* [Work instructions] Every line of the listing below is to be repeated exactly; the pictures stay out.

* [Entries supplied]
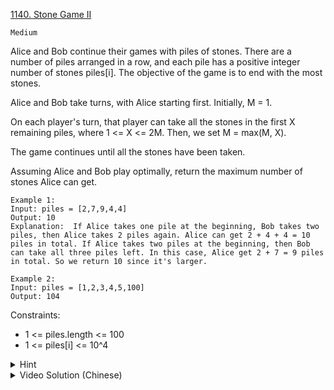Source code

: [1140. Stone Game II](https://leetcode.com/problems/stone-game-ii/)

`Medium`

Alice and Bob continue their games with piles of stones.  There are a number of piles arranged in a row, and each pile has a positive integer number of stones piles[i].  The objective of the game is to end with the most stones. 

Alice and Bob take turns, with Alice starting first.  Initially, M = 1.

On each player's turn, that player can take all the stones in the first X remaining piles, where 1 <= X <= 2M.  Then, we set M = max(M, X).

The game continues until all the stones have been taken.

Assuming Alice and Bob play optimally, return the maximum number of stones Alice can get.

```
Example 1:
Input: piles = [2,7,9,4,4]
Output: 10
Explanation:  If Alice takes one pile at the beginning, Bob takes two piles, then Alice takes 2 piles again. Alice can get 2 + 4 + 4 = 10 piles in total. If Alice takes two piles at the beginning, then Bob can take all three piles left. In this case, Alice get 2 + 7 = 9 piles in total. So we return 10 since it's larger. 

Example 2:
Input: piles = [1,2,3,4,5,100]
Output: 104
```

Constraints:

- 1 <= piles.length <= 100
- 1 <= piles[i] <= 10^4

<details>
<summary>Hint</summary>

Use dynamic programming: the states are (i, m) for the answer of piles[i:] and that given m.
</details>

<details>
<summary>Video Solution (Chinese)</summary>

[Huifeng Guan](https://www.youtube.com/watch?v=liA938-cdfM)
</details>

* [Solution below]
Source code

: [1140. Stone Game II](https://leetcode.com/problems/stone-game-ii/)

`Medium`

Alice and Bob continue their games with piles of stones.  There are a number of piles arranged in a row, and each pile has a positive integer number of stones piles[i].  The objective of the game is to end with the most stones. 

Alice and Bob take turns, with Alice starting first.  Initially, M = 1.

On each player's turn, that player can take all the stones in the first X remaining piles, where 1 <= X <= 2M.  Then, we set M = max(M, X).

The game continues until all the stones have been taken.

Assuming Alice and Bob play optimally, return the maximum number of stones Alice can get.

```
Example 1:
Input: piles = [2,7,9,4,4]
Output: 10
Explanation:  If Alice takes one pile at the beginning, Bob takes two piles, then Alice takes 2 piles again. Alice can get 2 + 4 + 4 = 10 piles in total. If Alice takes two piles at the beginning, then Bob can take all three piles left. In this case, Alice get 2 + 7 = 9 piles in total. So we return 10 since it's larger. 

Example 2:
Input: piles = [1,2,3,4,5,100]
Output: 104
```

Constraints:

- 1 <= piles.length <= 100
- 1 <= piles[i] <= 10^4

<details>
<summary>Hint</summary>

Use dynamic programming: the states are (i, m) for the answer of piles[i:] and that given m.
</details>

<details>
<summary>Video Solution (Chinese)</summary>

[Huifeng Guan](https://www.youtube.com/watch?v=liA938-cdfM)
</details>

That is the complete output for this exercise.